• [Work request]: Count up the lines below where the word "rummage" shows up, and respond with the number alone.

(Provided entries begins)

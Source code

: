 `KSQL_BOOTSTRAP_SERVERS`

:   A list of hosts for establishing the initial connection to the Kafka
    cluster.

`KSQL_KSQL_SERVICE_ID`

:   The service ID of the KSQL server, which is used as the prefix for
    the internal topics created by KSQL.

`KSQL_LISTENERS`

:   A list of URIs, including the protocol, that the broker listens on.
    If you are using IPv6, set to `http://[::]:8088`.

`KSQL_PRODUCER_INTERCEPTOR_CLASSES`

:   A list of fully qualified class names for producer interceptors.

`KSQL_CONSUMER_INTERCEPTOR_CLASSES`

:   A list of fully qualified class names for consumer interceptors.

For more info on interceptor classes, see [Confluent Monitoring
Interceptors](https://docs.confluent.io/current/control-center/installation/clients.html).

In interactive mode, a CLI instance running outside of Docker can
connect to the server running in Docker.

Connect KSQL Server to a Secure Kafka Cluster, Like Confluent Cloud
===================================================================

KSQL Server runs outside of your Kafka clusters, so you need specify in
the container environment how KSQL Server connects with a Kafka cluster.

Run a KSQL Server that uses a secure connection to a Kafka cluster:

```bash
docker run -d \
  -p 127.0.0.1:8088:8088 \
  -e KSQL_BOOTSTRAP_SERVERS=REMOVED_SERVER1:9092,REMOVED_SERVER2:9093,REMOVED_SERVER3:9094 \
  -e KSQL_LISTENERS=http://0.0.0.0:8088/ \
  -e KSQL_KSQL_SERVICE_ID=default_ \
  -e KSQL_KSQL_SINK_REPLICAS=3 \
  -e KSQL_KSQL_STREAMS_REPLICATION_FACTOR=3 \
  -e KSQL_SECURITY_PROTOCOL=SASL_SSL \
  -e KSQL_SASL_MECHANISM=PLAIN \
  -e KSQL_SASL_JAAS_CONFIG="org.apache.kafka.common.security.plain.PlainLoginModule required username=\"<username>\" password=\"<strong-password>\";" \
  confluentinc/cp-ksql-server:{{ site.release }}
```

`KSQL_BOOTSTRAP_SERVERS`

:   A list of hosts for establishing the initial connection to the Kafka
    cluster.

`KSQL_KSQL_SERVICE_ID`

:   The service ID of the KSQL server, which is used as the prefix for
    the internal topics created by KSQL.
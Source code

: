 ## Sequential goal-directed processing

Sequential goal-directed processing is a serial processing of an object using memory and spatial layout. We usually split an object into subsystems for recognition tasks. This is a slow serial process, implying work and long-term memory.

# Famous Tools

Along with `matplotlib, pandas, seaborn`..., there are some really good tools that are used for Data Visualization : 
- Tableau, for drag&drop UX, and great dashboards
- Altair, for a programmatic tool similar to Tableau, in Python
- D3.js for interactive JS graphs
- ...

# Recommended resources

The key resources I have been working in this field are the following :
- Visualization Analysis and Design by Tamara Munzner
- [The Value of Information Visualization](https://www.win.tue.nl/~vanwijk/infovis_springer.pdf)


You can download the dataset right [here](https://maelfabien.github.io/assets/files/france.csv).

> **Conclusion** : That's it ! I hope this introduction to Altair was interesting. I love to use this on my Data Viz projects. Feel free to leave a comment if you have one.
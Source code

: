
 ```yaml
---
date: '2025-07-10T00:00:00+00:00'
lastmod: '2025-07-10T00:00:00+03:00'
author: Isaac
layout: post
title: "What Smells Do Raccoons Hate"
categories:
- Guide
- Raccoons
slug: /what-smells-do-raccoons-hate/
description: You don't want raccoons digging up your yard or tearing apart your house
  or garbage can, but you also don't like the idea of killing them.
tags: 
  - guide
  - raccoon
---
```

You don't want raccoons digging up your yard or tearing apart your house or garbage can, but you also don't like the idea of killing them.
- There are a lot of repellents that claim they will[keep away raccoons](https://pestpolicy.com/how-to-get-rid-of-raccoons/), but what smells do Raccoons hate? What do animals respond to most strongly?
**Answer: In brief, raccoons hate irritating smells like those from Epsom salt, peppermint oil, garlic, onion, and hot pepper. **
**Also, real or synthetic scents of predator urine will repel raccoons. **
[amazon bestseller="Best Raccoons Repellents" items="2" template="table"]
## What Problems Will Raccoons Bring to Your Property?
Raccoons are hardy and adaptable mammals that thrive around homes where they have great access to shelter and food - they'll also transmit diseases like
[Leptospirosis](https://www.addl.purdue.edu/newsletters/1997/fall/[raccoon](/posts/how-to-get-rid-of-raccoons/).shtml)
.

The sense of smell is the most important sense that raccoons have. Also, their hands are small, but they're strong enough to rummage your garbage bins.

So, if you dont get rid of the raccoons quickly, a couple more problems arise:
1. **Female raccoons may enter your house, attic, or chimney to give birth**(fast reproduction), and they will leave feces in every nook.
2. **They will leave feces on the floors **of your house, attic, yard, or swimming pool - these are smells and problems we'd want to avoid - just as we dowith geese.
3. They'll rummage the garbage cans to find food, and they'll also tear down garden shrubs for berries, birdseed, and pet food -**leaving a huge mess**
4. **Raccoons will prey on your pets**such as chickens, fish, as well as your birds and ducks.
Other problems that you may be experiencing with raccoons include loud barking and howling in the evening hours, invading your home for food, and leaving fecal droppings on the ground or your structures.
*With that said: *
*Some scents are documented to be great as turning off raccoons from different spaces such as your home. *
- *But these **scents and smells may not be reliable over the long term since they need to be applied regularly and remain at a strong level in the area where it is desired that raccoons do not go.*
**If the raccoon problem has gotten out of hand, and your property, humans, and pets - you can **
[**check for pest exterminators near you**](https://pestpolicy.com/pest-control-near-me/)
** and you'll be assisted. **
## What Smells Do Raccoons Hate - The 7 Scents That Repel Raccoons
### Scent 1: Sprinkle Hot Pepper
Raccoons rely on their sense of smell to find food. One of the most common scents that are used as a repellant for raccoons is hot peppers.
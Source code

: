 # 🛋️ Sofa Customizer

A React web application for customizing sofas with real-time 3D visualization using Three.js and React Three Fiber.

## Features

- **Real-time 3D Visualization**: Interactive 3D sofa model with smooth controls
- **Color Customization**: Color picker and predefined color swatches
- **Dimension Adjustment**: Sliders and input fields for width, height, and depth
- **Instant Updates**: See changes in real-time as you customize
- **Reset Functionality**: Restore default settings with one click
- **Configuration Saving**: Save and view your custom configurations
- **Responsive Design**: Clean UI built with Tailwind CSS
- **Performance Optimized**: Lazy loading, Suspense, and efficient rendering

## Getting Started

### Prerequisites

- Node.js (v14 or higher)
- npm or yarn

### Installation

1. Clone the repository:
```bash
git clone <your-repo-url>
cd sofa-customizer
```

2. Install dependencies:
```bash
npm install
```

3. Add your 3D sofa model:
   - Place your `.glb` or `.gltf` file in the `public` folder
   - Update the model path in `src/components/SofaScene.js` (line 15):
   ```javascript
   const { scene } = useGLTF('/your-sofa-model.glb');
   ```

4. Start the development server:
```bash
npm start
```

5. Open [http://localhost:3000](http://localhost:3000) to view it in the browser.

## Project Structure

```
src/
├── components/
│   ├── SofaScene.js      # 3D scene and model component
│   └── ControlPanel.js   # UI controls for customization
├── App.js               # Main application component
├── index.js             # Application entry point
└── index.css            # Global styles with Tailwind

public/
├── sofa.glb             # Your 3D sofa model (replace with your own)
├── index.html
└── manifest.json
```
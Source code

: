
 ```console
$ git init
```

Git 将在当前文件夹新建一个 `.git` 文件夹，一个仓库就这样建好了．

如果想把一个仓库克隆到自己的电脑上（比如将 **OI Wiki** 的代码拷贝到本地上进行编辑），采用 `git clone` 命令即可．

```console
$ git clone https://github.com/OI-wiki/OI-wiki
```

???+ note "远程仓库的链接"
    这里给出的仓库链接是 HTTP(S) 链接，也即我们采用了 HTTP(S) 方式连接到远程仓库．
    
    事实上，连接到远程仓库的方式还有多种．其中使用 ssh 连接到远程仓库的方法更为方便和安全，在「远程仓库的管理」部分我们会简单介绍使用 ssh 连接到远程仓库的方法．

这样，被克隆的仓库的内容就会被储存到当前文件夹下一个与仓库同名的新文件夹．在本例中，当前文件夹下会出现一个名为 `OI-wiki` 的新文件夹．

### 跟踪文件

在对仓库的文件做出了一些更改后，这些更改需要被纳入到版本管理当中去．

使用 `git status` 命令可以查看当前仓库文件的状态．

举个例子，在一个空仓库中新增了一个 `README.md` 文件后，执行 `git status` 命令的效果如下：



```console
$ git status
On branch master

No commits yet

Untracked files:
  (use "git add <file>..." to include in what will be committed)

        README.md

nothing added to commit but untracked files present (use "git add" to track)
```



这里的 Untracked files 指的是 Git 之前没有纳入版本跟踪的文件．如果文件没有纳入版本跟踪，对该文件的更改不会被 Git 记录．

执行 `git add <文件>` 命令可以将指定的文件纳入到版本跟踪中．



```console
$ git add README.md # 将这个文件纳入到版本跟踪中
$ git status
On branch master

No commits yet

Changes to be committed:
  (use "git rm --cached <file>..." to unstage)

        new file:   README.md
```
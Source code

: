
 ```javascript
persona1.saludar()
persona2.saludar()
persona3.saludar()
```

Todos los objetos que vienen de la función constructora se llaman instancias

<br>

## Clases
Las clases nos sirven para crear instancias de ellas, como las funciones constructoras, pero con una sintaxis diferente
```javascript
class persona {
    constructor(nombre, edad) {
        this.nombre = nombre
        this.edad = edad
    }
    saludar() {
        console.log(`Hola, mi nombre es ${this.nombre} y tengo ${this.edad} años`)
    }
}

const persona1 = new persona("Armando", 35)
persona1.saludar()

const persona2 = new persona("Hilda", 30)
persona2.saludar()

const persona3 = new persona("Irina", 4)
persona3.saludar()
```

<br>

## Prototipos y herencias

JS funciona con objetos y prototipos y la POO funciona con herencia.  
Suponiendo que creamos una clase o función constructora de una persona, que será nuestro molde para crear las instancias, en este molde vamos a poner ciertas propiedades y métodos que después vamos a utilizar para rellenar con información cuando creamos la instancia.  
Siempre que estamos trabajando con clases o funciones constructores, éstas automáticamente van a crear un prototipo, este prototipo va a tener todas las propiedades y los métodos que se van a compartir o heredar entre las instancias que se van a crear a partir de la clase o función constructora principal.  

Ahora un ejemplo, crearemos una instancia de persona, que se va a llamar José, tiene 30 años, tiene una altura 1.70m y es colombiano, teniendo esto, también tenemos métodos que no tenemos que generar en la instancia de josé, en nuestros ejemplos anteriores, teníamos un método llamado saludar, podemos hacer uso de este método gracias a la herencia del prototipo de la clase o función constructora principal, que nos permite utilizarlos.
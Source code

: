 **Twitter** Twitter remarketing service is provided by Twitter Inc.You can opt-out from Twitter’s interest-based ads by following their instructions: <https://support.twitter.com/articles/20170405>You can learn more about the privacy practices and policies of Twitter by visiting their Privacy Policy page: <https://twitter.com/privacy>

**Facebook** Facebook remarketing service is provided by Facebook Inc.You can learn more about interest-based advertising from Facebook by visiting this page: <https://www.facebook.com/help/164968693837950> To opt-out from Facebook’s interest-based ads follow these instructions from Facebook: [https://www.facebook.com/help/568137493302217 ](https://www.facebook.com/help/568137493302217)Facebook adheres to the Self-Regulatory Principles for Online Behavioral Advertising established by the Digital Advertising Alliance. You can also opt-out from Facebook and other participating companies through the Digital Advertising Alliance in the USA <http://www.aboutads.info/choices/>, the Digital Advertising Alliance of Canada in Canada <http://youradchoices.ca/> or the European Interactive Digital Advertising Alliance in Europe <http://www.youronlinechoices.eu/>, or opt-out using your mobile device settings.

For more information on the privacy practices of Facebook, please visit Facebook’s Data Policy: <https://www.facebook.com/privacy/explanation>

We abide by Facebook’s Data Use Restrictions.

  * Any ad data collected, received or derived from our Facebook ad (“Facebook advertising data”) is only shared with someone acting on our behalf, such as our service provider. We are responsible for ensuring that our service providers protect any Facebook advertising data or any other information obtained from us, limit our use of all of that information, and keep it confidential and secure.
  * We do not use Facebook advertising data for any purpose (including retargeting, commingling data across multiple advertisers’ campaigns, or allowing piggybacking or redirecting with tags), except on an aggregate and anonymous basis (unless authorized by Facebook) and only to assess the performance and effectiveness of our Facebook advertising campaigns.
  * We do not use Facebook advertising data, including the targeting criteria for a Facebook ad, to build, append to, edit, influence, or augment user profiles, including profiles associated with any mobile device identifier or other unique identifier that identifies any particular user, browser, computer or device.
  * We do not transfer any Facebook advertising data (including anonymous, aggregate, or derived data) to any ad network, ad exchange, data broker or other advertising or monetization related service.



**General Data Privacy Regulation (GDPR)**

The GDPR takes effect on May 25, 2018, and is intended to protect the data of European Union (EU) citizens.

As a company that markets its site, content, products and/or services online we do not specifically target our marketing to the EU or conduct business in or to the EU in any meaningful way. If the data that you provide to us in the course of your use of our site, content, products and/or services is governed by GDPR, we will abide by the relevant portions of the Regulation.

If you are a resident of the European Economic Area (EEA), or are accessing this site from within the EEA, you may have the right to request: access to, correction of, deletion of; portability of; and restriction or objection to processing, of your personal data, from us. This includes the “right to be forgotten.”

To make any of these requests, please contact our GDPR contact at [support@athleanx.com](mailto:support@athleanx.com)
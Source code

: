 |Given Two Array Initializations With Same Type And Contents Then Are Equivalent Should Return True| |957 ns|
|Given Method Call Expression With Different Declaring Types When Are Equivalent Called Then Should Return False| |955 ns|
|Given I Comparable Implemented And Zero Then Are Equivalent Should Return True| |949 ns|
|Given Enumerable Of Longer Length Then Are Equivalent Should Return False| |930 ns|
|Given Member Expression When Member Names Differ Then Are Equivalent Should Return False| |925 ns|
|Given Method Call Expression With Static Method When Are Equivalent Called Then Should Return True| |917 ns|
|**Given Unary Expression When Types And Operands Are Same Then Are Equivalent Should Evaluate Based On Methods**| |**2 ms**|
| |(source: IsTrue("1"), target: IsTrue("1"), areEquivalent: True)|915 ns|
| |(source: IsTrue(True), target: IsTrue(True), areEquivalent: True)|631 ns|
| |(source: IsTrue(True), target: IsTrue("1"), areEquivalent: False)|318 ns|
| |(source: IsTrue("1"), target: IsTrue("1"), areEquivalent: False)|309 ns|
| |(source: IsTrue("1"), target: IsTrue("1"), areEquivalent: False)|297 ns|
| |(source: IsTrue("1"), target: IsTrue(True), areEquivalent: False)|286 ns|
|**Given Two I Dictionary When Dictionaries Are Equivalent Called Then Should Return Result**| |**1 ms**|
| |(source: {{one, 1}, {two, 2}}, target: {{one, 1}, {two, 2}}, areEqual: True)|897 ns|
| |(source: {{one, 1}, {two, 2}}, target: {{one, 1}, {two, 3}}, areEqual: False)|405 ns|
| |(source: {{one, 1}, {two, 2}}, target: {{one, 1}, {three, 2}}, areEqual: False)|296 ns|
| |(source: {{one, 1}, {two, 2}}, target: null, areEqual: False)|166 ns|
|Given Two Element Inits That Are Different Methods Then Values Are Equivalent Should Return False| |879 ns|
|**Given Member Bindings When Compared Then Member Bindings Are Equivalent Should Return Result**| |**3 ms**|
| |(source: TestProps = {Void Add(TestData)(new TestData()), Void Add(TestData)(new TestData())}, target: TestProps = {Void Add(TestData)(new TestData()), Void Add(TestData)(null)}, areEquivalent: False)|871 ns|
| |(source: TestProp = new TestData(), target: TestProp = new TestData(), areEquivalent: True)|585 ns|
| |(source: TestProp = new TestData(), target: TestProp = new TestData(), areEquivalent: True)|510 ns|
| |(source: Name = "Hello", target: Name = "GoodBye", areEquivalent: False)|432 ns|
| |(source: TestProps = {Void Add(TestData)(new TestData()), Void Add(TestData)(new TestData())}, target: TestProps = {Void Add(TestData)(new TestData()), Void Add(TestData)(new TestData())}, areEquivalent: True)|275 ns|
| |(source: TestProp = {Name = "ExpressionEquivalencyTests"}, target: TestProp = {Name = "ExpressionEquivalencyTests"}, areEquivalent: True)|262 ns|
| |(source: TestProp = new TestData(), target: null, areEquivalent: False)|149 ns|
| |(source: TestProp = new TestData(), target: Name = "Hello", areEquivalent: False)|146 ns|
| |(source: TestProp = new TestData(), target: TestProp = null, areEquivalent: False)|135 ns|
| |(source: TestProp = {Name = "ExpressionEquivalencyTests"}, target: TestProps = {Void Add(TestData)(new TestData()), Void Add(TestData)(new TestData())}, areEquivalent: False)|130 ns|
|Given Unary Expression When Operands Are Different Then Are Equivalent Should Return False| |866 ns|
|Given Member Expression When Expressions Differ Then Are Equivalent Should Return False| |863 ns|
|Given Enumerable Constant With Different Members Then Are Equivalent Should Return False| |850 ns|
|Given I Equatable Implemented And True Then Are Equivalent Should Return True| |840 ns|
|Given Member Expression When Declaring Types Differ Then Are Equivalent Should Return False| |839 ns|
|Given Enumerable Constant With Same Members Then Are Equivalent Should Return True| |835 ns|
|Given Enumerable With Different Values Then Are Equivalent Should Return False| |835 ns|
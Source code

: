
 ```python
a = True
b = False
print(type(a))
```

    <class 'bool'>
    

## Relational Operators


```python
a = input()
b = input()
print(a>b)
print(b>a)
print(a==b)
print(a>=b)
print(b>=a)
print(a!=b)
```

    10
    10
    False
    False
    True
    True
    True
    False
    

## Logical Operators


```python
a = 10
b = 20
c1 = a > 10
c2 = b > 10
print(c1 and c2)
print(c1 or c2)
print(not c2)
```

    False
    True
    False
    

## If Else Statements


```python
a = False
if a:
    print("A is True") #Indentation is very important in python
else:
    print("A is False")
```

(Provided entries ends)

• [Output]: 2